Scroll untuk baca artikel
#
Opini

Esensi Tunggal Ika dan Nasionalisme dalam Bernegara

×

Esensi Tunggal Ika dan Nasionalisme dalam Bernegara

Sebarkan artikel ini
Imam Pratomo

Imam Pratomo

Oleh Imam Pratomo, M.HI

Menilik dari judul diatas, ada satu hasrat yang menarik untuk dikaji dan dibahas dalam memahami konteks Bhinneka Tunggal Ika dalam Mewujudkan Nasionalisme.

Menurut Kamus Besar Bahasa Indonesia Edisi Kedua Cetakan ke 3 yang di terbitkan oleh Balai Pustaka Jakarta Tahun 1994. Bhinneka berarti beragam atau keberagaman, Tunggal Ika bermakna satu.
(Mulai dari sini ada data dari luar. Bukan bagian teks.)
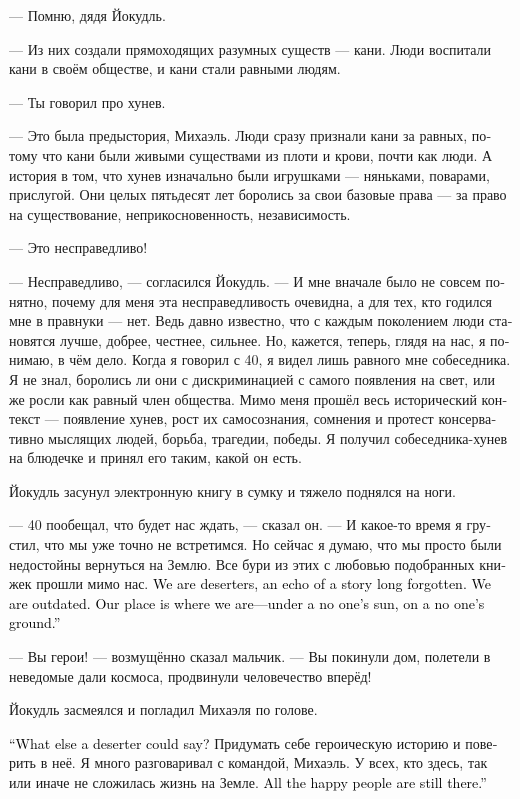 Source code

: \documentclass[a4paper,12pt,fleqn]{book}\usepackage{cooltooltips}\usepackage{polyglossia}\setdefaultlanguage[babelshorthands=true]{russian}\setotherlanguage{english}\defaultfontfeatures{Ligatures=TeX,Mapping=tex-text} \usepackage{xcolor}\definecolor{lightgray}{HTML}{bbbbbb}\color{lightgray}\newcommand{\ml}[3]{\textenglish{\textcolor{black}{#3}}}
\begin{document}
--- Помню, дядя Йокудль.

--- Из них создали прямоходящих разумных существ --- кани.
Люди воспитали кани в своём обществе, и кани стали равными людям.

--- Ты говорил про хунев.

--- Это была предыстория, Михаэль.
Люди сразу признали кани за равных, потому что кани были живыми существами из плоти и крови, почти как люди.
А история в том, что хунев изначально были игрушками --- няньками, поварами, прислугой.
Они целых пятьдесят лет боролись за свои базовые права --- за право на существование, неприкосновенность, независимость.

--- Это несправедливо!

--- Несправедливо, --- согласился Йокудль.
--- И мне вначале было не совсем понятно, почему для меня эта несправедливость очевидна, а для тех, кто годился мне в правнуки --- нет.
Ведь давно известно, что с каждым поколением люди становятся лучше, добрее, честнее, сильнее.
Но, кажется, теперь, глядя на нас, я понимаю, в чём дело.
Когда я говорил с 40, я видел лишь равного мне собеседника.
Я не знал, боролись ли они с дискриминацией с самого появления на свет, или же росли как равный член общества.
Мимо меня прошёл весь исторический контекст --- появление хунев, рост их самосознания, сомнения и протест консервативно мыслящих людей, борьба, трагедии, победы.
Я получил собеседника-хунев на блюдечке и принял его таким, какой он есть.

Йокудль засунул электронную книгу в сумку и тяжело поднялся на ноги.

--- 40 пообещал, что будет нас ждать, --- сказал он.
--- И какое-то время я грустил, что мы уже точно не встретимся.
Но сейчас я думаю, что мы просто были недостойны вернуться на Землю.
Все бури из этих с любовью подобранных книжек прошли мимо нас.
\ml{$0$}
{Мы --- дезертиры, отголосок давно забытой истории.}
{We are deserters, an echo of a story long forgotten.}
\ml{$0$}
{Мы устарели.}
{We are outdated.}
\ml{$0$}
{И наше место --- там, где мы есть, под ничьим солнцем, на ничьей земле.}
{Our place is where we are---under a no one's sun, on a no one's ground.''}

--- Вы герои! --- возмущённо сказал мальчик.
--- Вы покинули дом, полетели в неведомые дали космоса, продвинули человечество вперёд!

Йокудль засмеялся и погладил Михаэля по голове.

\ml{$0$}
{--- Что ещё может сделать дезертир?}
{``What else a deserter could say?}
Придумать себе героическую историю и поверить в неё.
Я много разговаривал с командой, Михаэль.
У всех, кто здесь, так или иначе не сложилась жизнь на Земле.
\ml{$0$}
{Все счастливые остались там.}
{All the happy people are still there.''}
\end{document}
Secara terminologi, Bhinneka Tunggal Ika yaitu keberagaman suku bangsa, agama, etnis, budaya yang menuju satu kebersamaan untuk saling dapat tolong menolong antara sesama dalam satu naungan yaitu Pancasila sebagai dasar negara dan acuan Bangsa Indonesia.

Selanjutnya, dipahami juga makna Nasionalisme dari segi bahasa dan istilah. Nasionalisme terdiri dari dua kata yakni Nasional dan Isme, Nasional yaitu bersifat kebangsaan atau berasal dari bangsa sendiri, sedangkan Isme yaitu paham. Jadi secara terminologi kata nasionalisme yaitu suatu paham (ajaran) untuk mencintai bangsa dan Negara sendiri yaitu Negara Indonesia. Konsep Kebhinnekaan seperti ini lah yang dikenal dengan Pluralisme.
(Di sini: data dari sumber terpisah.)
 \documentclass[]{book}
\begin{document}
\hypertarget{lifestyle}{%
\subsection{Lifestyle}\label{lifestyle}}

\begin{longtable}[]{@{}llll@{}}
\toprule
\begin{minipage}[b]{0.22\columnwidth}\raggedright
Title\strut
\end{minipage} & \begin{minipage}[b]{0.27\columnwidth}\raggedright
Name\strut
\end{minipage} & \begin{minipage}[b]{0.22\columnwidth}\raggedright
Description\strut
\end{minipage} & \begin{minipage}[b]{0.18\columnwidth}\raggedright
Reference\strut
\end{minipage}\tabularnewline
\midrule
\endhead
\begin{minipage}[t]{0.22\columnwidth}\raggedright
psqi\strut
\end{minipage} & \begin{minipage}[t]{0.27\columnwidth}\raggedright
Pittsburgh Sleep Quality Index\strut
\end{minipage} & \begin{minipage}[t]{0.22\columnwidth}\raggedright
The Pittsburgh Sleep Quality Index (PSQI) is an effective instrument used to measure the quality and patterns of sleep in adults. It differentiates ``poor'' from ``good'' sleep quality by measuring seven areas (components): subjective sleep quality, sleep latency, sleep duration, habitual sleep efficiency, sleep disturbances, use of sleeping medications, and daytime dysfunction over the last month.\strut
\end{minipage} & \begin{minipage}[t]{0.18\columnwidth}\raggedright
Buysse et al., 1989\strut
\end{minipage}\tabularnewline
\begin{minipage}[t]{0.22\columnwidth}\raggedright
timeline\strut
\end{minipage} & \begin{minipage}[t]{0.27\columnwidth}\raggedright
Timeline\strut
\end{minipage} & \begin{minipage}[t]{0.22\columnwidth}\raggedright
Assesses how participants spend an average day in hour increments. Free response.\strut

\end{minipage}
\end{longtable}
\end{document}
Walaupun makna bhinneka itu berbeda, akan tetapi perbedaan seperti perbedaan suku, bahasa, agama, serta budaya, telah terbentuk menjadi satu kesatuan yang utuh (NKRI), yang membentang dari Sabang sampai Merauke.

Keragaman tersebut berdiri tegak dalam lingkaran persamaan, di bawah naungan satu bendera: bendera Merah Putih. Satu lagu kebangsaan: lagu Indonesia Raya. Satu bahasa: Bahasa Indonesia. Satu lambang negara, yakni seekor Garuda yang memiliki azas Pancasila, dan dipadu dengan seuntai kalimat bermakna agung “Bhinneka Tunggal Ika” sebagai mottonya.
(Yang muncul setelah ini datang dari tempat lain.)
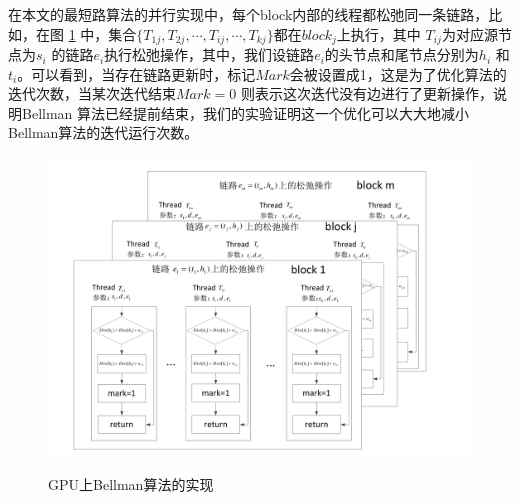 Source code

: 在本文的最短路算法的并行实现中，每个block内部的线程都松弛同一条链路，比如，在图 \ref{GB} 中，集合$\{T_{1j}, T_{2j}, \cdots, T_{ij}, \cdots, T_{kj}\}$都在$block_j$上执行，其中 $T_{ij}$为对应源节点为$s_i$ 的链路$e_i$执行松弛操作，其中，我们设链路$e_i$的头节点和尾节点分别为$h_i$ 和$t_i$。可以看到，当存在链路更新时，标记$Mark$会被设置成1，这是为了优化算法的迭代次数，当某次迭代结束$Mark=0$ 则表示这次迭代没有边进行了更新操作，说明Bellman 算法已经提前结束，我们的实验证明这一个优化可以大大地减小Bellman算法的迭代运行次数。
\begin{figure}
\setlength{\abovecaptionskip}{-0.5cm}
\begin{center}
{\includegraphics[width=1 \textwidth]{figures/GPUimpl.pdf}}
\end{center}
\caption{{\footnotesize{GPU上Bellman算法的实现}}}
\label{GB}
\end{figure}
Jika merujuk pada esensi atau inti dari motto “Bhinneka Tunggal Ika” yang hakekatnya mengandung nilai-nilai nasionalisme, yaitu persatuan, kesatuan, serta kebersamaan untuk satu niat dan tujuan (visi dan misi), yang dijalin erat oleh rasa persaudaraan.

Sudah tentu, keragaman yang terikat dalam Bhinneka Tunggal Ika adalah aset yang paling berharga bagi bangsa Indonesia untuk mewujudkan cita-cita luhurnya, yakni menata dan membangun bangsa Indonesia untuk menjadi bangsa bermartabat yang mampu berdiri sendiri: adil, makmur, damai dan sentosa.

Tapi, bagaimana mungkin, Garuda yang konotasi melambangkan eksistensi serta perjalanan bangsa Indonesia di era kemerdekaan, bisa mengepakkan sayap dan terbang mengangkasa, bila Pancasila hanya sebatas ruh yang pasif dalam jasadnya, dan Bhinneka Tunggal Ika yang menjadi penggerak bagi ruh tersebut tidak dinamis, atau tidak bergerak efektif sesuai inti dari kandungan maknanya.

Dalam demokrasi Indonesia, yang menginduk pada Pancasila dan berorientasi pada Undang-Undang Dasar 1945, serta mengacu pada Musyawarah Mufakat, nuansa kebebasan yang sudah diatur dan dilindungi norma-norma atau etika kebangsaan, telah melahirkan kembali berbagai perbedaan yang kongkrit sebagai bentuk apresiasi dari kedemokrasian tersebut, seperti partai-partai politik, organisasi massa, serta lembaga swadaya masyarakat.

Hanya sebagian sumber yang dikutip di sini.